Saved entries:
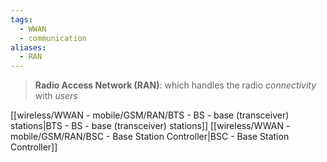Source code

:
 ```yaml
---
tags:
  - WWAN
  - communication
aliases:
  - RAN
---
```

>**Radio Access Network (RAN)**: which handles the radio *connectivity* with *users* 


[[wireless/WWAN - mobile/GSM/RAN/BTS - BS - base (transceiver) stations|BTS - BS - base (transceiver) stations]]
[[wireless/WWAN - mobile/GSM/RAN/BSC - Base Station Controller|BSC - Base Station Controller]]

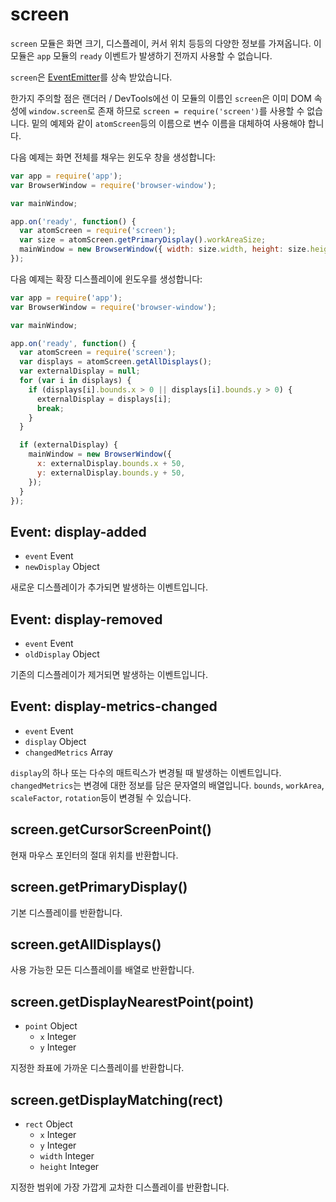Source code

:﻿# screen

`screen` 모듈은 화면 크기, 디스플레이, 커서 위치 등등의 다양한 정보를 가져옵니다.
이 모듈은 `app` 모듈의 `ready` 이벤트가 발생하기 전까지 사용할 수 없습니다.

`screen`은 [EventEmitter](http://nodejs.org/api/events.html#events_class_events_eventemitter)를 상속 받았습니다.

한가지 주의할 점은 랜더러 / DevTools에선 이 모듈의 이름인 `screen`은 이미 DOM 속성에 `window.screen`로 존재 하므로 `screen = require('screen')`를
사용할 수 없습니다. 밑의 예제와 같이 `atomScreen`등의 이름으로 변수 이름을 대체하여 사용해야 합니다.

다음 예제는 화면 전체를 채우는 윈도우 창을 생성합니다:

```javascript
var app = require('app');
var BrowserWindow = require('browser-window');

var mainWindow;

app.on('ready', function() {
  var atomScreen = require('screen');
  var size = atomScreen.getPrimaryDisplay().workAreaSize;
  mainWindow = new BrowserWindow({ width: size.width, height: size.height });
});
```

다음 예제는 확장 디스플레이에 윈도우를 생성합니다:

```javascript
var app = require('app');
var BrowserWindow = require('browser-window');

var mainWindow;

app.on('ready', function() {
  var atomScreen = require('screen');
  var displays = atomScreen.getAllDisplays();
  var externalDisplay = null;
  for (var i in displays) {
    if (displays[i].bounds.x > 0 || displays[i].bounds.y > 0) {
      externalDisplay = displays[i];
      break;
    }
  }

  if (externalDisplay) {
    mainWindow = new BrowserWindow({
      x: externalDisplay.bounds.x + 50,
      y: externalDisplay.bounds.y + 50,
    });
  }
});
```

## Event: display-added

* `event` Event
* `newDisplay` Object

새로운 디스플레이가 추가되면 발생하는 이벤트입니다.

## Event: display-removed

* `event` Event
* `oldDisplay` Object

기존의 디스플레이가 제거되면 발생하는 이벤트입니다.

## Event: display-metrics-changed

* `event` Event
* `display` Object
* `changedMetrics` Array

`display`의 하나 또는 다수의 매트릭스가 변경될 때 발생하는 이벤트입니다.
`changedMetrics`는 변경에 대한 정보를 담은 문자열의 배열입니다.
`bounds`, `workArea`, `scaleFactor`, `rotation`등이 변경될 수 있습니다.

## screen.getCursorScreenPoint()

현재 마우스 포인터의 절대 위치를 반환합니다.

## screen.getPrimaryDisplay()

기본 디스플레이를 반환합니다.

## screen.getAllDisplays()

사용 가능한 모든 디스플레이를 배열로 반환합니다.

## screen.getDisplayNearestPoint(point)

* `point` Object
  * `x` Integer
  * `y` Integer

지정한 좌표에 가까운 디스플레이를 반환합니다.

## screen.getDisplayMatching(rect)

* `rect` Object
  * `x` Integer
  * `y` Integer
  * `width` Integer
  * `height` Integer

지정한 범위에 가장 가깝게 교차한 디스플레이를 반환합니다.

> _Task instructions_
Take the data above and repeat it exactly, leaving each picture out.

> _Your response_
Source code

:
 ```yaml
---
tags:
  - WWAN
  - communication
aliases:
  - RAN
---
```

>**Radio Access Network (RAN)**: which handles the radio *connectivity* with *users* 


[[wireless/WWAN - mobile/GSM/RAN/BTS - BS - base (transceiver) stations|BTS - BS - base (transceiver) stations]]
[[wireless/WWAN - mobile/GSM/RAN/BSC - Base Station Controller|BSC - Base Station Controller]]

Source code

:﻿# screen

`screen` 모듈은 화면 크기, 디스플레이, 커서 위치 등등의 다양한 정보를 가져옵니다.
이 모듈은 `app` 모듈의 `ready` 이벤트가 발생하기 전까지 사용할 수 없습니다.

`screen`은 [EventEmitter](http://nodejs.org/api/events.html#events_class_events_eventemitter)를 상속 받았습니다.

한가지 주의할 점은 랜더러 / DevTools에선 이 모듈의 이름인 `screen`은 이미 DOM 속성에 `window.screen`로 존재 하므로 `screen = require('screen')`를
사용할 수 없습니다. 밑의 예제와 같이 `atomScreen`등의 이름으로 변수 이름을 대체하여 사용해야 합니다.

다음 예제는 화면 전체를 채우는 윈도우 창을 생성합니다:

```javascript
var app = require('app');
var BrowserWindow = require('browser-window');

var mainWindow;

app.on('ready', function() {
  var atomScreen = require('screen');
  var size = atomScreen.getPrimaryDisplay().workAreaSize;
  mainWindow = new BrowserWindow({ width: size.width, height: size.height });
});
```

다음 예제는 확장 디스플레이에 윈도우를 생성합니다:

```javascript
var app = require('app');
var BrowserWindow = require('browser-window');

var mainWindow;

app.on('ready', function() {
  var atomScreen = require('screen');
  var displays = atomScreen.getAllDisplays();
  var externalDisplay = null;
  for (var i in displays) {
    if (displays[i].bounds.x > 0 || displays[i].bounds.y > 0) {
      externalDisplay = displays[i];
      break;
    }
  }

  if (externalDisplay) {
    mainWindow = new BrowserWindow({
      x: externalDisplay.bounds.x + 50,
      y: externalDisplay.bounds.y + 50,
    });
  }
});
```

## Event: display-added

* `event` Event
* `newDisplay` Object

새로운 디스플레이가 추가되면 발생하는 이벤트입니다.

## Event: display-removed

* `event` Event
* `oldDisplay` Object

기존의 디스플레이가 제거되면 발생하는 이벤트입니다.

## Event: display-metrics-changed

* `event` Event
* `display` Object
* `changedMetrics` Array

`display`의 하나 또는 다수의 매트릭스가 변경될 때 발생하는 이벤트입니다.
`changedMetrics`는 변경에 대한 정보를 담은 문자열의 배열입니다.
`bounds`, `workArea`, `scaleFactor`, `rotation`등이 변경될 수 있습니다.

## screen.getCursorScreenPoint()

현재 마우스 포인터의 절대 위치를 반환합니다.

## screen.getPrimaryDisplay()

기본 디스플레이를 반환합니다.

## screen.getAllDisplays()

사용 가능한 모든 디스플레이를 배열로 반환합니다.

## screen.getDisplayNearestPoint(point)

* `point` Object
  * `x` Integer
  * `y` Integer

지정한 좌표에 가까운 디스플레이를 반환합니다.

## screen.getDisplayMatching(rect)

* `rect` Object
  * `x` Integer
  * `y` Integer
  * `width` Integer
  * `height` Integer

지정한 범위에 가장 가깝게 교차한 디스플레이를 반환합니다.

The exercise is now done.